Your assignment
Lines that include the word "first" should be copied from the listing that follows.

=== Begin Enclosure ===

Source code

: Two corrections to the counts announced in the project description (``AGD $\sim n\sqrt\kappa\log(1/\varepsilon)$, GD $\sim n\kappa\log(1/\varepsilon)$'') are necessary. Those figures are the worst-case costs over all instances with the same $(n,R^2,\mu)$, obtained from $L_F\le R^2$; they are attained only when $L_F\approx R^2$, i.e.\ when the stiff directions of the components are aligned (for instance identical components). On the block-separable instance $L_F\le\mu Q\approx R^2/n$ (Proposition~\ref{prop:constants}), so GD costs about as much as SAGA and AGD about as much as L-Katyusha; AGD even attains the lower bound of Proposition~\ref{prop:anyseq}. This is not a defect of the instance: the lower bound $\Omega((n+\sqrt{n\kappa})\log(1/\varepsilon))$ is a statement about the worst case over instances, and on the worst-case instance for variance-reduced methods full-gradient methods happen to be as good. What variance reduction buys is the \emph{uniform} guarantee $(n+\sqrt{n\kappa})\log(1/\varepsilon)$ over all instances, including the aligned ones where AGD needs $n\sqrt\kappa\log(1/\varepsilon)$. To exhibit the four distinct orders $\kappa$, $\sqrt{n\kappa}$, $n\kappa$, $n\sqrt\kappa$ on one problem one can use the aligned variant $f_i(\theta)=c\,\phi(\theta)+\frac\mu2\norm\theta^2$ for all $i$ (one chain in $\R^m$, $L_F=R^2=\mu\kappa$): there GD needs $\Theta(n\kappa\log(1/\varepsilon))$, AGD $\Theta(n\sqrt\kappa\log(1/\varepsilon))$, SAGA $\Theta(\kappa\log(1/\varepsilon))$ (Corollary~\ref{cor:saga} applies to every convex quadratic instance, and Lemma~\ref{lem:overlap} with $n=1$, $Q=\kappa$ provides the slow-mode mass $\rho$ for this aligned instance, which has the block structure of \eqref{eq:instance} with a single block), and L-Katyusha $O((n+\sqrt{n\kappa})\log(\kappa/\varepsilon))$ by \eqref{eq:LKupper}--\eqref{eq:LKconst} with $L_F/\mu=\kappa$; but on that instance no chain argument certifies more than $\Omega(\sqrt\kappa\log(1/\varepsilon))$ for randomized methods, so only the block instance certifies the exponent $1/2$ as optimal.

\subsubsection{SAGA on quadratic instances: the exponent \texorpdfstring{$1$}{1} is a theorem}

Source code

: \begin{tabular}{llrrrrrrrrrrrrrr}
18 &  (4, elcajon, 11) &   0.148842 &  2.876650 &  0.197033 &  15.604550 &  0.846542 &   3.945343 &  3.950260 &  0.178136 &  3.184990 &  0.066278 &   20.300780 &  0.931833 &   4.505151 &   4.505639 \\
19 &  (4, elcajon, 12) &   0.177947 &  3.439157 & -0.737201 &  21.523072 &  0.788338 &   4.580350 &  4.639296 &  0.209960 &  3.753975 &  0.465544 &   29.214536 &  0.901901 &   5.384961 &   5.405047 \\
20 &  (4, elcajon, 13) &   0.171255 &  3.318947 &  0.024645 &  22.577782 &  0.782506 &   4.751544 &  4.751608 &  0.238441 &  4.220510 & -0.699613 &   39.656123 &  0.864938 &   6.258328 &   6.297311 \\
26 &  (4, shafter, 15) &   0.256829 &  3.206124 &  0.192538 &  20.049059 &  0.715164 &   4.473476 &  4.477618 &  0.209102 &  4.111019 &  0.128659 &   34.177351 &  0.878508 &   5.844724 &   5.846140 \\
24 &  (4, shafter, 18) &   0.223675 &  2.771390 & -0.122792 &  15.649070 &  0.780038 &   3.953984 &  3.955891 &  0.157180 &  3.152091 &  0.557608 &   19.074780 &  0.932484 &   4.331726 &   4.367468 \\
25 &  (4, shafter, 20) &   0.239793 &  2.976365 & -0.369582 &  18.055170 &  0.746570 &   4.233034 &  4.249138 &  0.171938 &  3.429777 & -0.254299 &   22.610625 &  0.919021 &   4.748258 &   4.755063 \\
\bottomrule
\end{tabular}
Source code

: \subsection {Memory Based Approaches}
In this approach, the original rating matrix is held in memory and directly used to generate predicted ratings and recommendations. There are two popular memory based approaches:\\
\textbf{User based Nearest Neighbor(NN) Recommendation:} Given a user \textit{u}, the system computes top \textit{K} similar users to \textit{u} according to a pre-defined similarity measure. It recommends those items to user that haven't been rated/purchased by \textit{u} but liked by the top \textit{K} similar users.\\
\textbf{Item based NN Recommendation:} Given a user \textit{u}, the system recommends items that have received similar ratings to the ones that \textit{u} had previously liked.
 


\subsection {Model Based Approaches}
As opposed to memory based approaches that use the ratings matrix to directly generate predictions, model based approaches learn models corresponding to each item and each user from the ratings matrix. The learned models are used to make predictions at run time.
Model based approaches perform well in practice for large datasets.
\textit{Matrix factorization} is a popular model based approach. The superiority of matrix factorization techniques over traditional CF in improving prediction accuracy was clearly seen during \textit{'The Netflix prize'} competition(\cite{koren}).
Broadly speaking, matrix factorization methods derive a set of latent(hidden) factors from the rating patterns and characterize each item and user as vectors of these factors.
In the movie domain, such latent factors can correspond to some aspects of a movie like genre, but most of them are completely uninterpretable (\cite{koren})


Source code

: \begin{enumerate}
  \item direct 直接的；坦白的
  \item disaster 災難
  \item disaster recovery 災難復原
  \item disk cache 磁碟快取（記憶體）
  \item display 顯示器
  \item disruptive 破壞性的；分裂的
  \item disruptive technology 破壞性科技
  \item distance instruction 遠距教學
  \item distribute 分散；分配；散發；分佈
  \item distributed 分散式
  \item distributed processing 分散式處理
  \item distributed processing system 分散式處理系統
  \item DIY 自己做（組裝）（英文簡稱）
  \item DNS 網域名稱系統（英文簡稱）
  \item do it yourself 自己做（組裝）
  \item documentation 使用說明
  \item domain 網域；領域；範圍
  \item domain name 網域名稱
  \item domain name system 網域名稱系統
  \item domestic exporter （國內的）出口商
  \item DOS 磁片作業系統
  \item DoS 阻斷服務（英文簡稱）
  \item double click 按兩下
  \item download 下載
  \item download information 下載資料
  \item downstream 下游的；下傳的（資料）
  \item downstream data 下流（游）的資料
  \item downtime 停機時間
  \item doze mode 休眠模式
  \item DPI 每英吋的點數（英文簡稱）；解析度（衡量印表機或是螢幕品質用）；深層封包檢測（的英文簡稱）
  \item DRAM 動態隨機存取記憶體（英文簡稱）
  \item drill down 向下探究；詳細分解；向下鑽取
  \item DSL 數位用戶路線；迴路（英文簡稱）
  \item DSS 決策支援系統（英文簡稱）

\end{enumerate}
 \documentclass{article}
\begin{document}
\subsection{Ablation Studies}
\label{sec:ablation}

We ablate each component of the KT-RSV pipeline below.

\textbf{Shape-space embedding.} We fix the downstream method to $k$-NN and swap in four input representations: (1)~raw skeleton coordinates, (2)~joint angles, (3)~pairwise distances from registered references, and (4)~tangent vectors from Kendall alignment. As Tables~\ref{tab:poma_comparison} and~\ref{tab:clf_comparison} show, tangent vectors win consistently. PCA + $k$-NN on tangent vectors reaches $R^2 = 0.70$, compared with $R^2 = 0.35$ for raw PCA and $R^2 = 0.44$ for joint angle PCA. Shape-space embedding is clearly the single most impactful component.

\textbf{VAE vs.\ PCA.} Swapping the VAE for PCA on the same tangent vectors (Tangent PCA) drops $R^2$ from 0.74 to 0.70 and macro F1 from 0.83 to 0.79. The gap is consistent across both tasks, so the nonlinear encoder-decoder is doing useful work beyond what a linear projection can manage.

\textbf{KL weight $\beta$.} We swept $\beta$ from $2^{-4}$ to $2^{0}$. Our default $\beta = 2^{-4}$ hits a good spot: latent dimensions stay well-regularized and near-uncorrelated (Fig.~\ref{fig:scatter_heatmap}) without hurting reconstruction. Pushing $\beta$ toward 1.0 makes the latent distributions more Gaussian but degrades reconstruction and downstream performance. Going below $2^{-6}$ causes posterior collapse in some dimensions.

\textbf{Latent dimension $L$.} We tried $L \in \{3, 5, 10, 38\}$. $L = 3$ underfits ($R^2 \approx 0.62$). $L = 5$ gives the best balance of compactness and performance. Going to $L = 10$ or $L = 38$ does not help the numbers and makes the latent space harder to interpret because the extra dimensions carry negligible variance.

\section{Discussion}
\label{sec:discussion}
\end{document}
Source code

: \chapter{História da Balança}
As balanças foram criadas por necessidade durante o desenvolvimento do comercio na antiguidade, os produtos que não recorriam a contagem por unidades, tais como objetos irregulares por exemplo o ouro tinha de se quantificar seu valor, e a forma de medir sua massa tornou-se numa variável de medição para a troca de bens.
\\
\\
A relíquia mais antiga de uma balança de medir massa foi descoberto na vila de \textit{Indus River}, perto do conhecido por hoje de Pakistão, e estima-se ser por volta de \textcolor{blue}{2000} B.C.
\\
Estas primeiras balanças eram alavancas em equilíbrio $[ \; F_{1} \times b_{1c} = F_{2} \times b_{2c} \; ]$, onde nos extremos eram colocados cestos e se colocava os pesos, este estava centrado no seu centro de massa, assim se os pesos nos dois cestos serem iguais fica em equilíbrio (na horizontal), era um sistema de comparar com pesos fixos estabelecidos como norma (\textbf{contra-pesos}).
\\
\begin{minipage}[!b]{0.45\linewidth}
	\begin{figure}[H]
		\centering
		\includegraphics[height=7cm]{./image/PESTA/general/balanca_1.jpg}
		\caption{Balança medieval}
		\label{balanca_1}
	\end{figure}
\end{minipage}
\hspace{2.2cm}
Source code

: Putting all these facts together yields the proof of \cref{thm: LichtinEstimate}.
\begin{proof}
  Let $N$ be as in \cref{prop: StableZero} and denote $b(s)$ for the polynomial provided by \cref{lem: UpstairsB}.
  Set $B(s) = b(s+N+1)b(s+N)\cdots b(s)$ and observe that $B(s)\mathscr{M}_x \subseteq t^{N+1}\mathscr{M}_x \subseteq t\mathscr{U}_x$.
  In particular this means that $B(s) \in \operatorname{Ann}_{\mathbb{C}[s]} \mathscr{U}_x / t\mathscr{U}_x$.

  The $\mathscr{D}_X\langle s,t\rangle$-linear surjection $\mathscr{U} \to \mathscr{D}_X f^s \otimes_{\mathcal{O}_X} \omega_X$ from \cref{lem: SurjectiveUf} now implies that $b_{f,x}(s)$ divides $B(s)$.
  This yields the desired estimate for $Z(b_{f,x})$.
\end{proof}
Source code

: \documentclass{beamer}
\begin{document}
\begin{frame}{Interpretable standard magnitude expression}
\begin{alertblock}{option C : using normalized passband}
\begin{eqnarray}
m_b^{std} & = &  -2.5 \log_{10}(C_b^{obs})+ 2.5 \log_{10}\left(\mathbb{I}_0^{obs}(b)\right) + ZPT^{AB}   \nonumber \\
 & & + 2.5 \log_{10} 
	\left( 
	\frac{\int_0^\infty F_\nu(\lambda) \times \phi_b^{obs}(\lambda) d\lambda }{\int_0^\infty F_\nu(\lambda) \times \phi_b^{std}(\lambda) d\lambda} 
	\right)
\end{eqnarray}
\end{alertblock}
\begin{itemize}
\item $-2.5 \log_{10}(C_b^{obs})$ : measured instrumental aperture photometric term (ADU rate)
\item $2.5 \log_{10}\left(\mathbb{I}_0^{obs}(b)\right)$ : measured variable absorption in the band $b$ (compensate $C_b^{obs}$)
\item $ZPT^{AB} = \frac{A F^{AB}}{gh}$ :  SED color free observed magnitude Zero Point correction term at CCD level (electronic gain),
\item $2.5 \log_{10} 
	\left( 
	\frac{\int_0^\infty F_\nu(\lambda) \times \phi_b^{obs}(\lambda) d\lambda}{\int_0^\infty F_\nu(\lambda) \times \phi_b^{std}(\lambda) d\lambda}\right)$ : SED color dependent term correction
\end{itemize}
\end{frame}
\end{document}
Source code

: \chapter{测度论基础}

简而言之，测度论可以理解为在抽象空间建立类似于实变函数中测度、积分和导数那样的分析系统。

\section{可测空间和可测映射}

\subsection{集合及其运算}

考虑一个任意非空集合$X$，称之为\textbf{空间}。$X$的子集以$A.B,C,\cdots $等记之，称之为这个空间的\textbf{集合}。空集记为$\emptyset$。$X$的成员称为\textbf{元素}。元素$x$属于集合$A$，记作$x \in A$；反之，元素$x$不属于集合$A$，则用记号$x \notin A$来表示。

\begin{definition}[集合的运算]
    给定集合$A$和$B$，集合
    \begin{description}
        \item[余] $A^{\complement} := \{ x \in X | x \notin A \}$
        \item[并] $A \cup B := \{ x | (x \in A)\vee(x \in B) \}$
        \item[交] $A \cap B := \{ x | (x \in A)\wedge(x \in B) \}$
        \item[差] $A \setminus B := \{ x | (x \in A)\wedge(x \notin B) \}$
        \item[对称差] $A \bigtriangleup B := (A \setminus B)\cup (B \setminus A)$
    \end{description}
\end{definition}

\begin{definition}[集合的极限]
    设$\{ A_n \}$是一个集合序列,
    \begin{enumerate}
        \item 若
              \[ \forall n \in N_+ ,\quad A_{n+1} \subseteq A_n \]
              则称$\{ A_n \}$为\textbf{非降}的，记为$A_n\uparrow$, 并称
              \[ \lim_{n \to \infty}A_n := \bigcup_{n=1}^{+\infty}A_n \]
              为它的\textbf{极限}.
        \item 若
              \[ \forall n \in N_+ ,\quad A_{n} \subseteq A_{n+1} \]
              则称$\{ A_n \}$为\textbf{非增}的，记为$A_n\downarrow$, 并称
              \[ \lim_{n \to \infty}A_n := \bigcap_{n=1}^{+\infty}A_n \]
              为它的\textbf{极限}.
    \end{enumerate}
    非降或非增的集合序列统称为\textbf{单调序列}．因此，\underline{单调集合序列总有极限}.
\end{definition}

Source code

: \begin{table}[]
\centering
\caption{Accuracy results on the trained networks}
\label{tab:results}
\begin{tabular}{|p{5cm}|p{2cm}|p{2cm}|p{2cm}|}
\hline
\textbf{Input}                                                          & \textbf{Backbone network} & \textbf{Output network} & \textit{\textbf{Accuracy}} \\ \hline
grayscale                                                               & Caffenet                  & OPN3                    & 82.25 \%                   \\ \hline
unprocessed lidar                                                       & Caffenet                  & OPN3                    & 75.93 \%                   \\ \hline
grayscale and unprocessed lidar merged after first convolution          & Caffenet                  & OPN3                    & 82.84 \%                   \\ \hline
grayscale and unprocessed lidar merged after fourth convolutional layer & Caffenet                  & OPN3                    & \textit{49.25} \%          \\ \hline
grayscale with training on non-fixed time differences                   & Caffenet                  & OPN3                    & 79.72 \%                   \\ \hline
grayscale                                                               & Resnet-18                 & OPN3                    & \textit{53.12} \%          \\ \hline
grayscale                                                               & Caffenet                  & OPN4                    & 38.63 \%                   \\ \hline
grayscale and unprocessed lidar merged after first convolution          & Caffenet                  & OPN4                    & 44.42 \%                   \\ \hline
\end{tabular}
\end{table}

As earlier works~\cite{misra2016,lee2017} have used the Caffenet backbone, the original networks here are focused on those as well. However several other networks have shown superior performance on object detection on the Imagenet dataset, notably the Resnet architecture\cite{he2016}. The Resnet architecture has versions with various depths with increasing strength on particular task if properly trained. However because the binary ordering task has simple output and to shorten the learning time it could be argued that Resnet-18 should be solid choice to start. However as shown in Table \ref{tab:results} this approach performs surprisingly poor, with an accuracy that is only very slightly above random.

=== End Enclosure ===

Your response
grayscale and unprocessed lidar merged after first convolution          & Caffenet                  & OPN3                    & 82.84 \%                   \\ \hline
grayscale and unprocessed lidar merged after first convolution          & Caffenet                  & OPN4                    & 44.42 \%                   \\ \hline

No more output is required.